Stress suppresses immune function and slows the skin's repair mechanisms. Post-breakout marks linger longer. Treatments take more sessions to produce visible results. The skin barrier becomes more permeable,meaning more water loss, more sensitivity, and less resilience against environmental stressors.

Redness and sensitivity

Stress activates mast cells in the skin, which release histamine and trigger inflammatory responses. This is why rosacea, eczema, and general skin sensitivity reliably flare during stressful periods. It’s also why purely topical approaches to these conditions have limited lasting effect without addressing the systemic driver.

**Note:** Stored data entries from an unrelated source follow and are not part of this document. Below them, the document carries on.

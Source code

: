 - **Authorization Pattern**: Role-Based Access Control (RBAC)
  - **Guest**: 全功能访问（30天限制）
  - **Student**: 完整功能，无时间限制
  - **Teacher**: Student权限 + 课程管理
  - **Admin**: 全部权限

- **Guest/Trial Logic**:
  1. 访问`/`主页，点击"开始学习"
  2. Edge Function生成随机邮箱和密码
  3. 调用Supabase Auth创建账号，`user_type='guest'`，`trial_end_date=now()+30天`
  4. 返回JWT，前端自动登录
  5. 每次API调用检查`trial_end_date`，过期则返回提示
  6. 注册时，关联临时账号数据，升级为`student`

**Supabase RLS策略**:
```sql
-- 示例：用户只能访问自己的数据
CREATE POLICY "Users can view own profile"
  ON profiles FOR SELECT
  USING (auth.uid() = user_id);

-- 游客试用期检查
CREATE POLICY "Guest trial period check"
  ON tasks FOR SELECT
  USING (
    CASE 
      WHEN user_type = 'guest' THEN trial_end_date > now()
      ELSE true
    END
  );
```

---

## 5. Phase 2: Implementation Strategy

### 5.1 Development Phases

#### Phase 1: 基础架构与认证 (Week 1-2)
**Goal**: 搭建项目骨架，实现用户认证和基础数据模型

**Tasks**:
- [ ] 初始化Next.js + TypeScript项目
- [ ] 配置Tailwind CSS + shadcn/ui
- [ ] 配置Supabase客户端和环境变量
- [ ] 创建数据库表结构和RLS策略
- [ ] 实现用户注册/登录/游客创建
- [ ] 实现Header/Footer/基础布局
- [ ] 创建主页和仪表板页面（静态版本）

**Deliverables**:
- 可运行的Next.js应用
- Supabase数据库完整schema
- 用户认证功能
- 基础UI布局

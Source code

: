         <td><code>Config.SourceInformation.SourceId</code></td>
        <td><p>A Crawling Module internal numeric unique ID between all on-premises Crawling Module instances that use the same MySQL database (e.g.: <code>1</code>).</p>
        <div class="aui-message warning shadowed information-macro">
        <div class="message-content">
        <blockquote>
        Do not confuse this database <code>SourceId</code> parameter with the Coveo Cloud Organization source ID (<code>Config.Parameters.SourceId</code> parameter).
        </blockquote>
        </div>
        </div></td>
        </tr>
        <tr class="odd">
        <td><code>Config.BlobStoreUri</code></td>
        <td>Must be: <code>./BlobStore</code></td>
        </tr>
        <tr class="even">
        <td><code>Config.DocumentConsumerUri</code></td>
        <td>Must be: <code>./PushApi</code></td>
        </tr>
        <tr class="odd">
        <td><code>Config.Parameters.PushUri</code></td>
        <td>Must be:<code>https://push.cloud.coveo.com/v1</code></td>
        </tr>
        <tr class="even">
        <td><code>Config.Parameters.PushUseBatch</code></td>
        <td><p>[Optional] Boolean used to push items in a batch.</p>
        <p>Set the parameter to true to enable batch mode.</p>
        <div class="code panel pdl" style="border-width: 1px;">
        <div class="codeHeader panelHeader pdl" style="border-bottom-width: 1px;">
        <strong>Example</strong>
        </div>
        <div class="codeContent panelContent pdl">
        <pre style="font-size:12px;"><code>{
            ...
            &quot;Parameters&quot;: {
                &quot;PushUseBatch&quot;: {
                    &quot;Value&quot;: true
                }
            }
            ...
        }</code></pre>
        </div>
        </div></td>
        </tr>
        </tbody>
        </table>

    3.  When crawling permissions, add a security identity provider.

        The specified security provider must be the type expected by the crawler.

Why two people can do the same routine and get different results

This is one of the most common frustrations I hear: "I'm doing everything right and my skin still isn't responding." First of all, stop following advice from your favorite influencer. You rarely get the full story. Secondly, what is going on internally is a MAJOR variable. Two people using identical products and following identical routines will get meaningfully different results if one is in a state of chronic stress and the other isn't.

The nervous system sets the baseline that everything else is working against. Products, treatments, and protocols all have a ceiling. Unfortunately, that ceiling is largely determined by the internal hormonal environment.

What addressing this actually looks like

This isn't about telling people to "just relax". That’s extremely unhelpful and annoying. It is helpful to identify where chronic stress is showing up measurably: in cortisol patterns, in disrupted sleep, in hormonal imbalances, in inflammatory markers. That way we can create a plan that addresses those factors alongside topical treatments.

What this might include:

  • Evaluating cortisol patterns and adrenal function

  • Assessing and optimizing sex hormone balance

  • Addressing sleep quality as a primary intervention

  • Targeted nutritional support for the stress-skin axis

  • Adapting the treatment protocol to the skin's current resilience level

When the internal environment stabilizes, skin often responds to treatments that previously seemed to do nothing.

If your skin has felt stuck despite doing everything right, the conversation worth having is about what's driving it, not just what to put on it.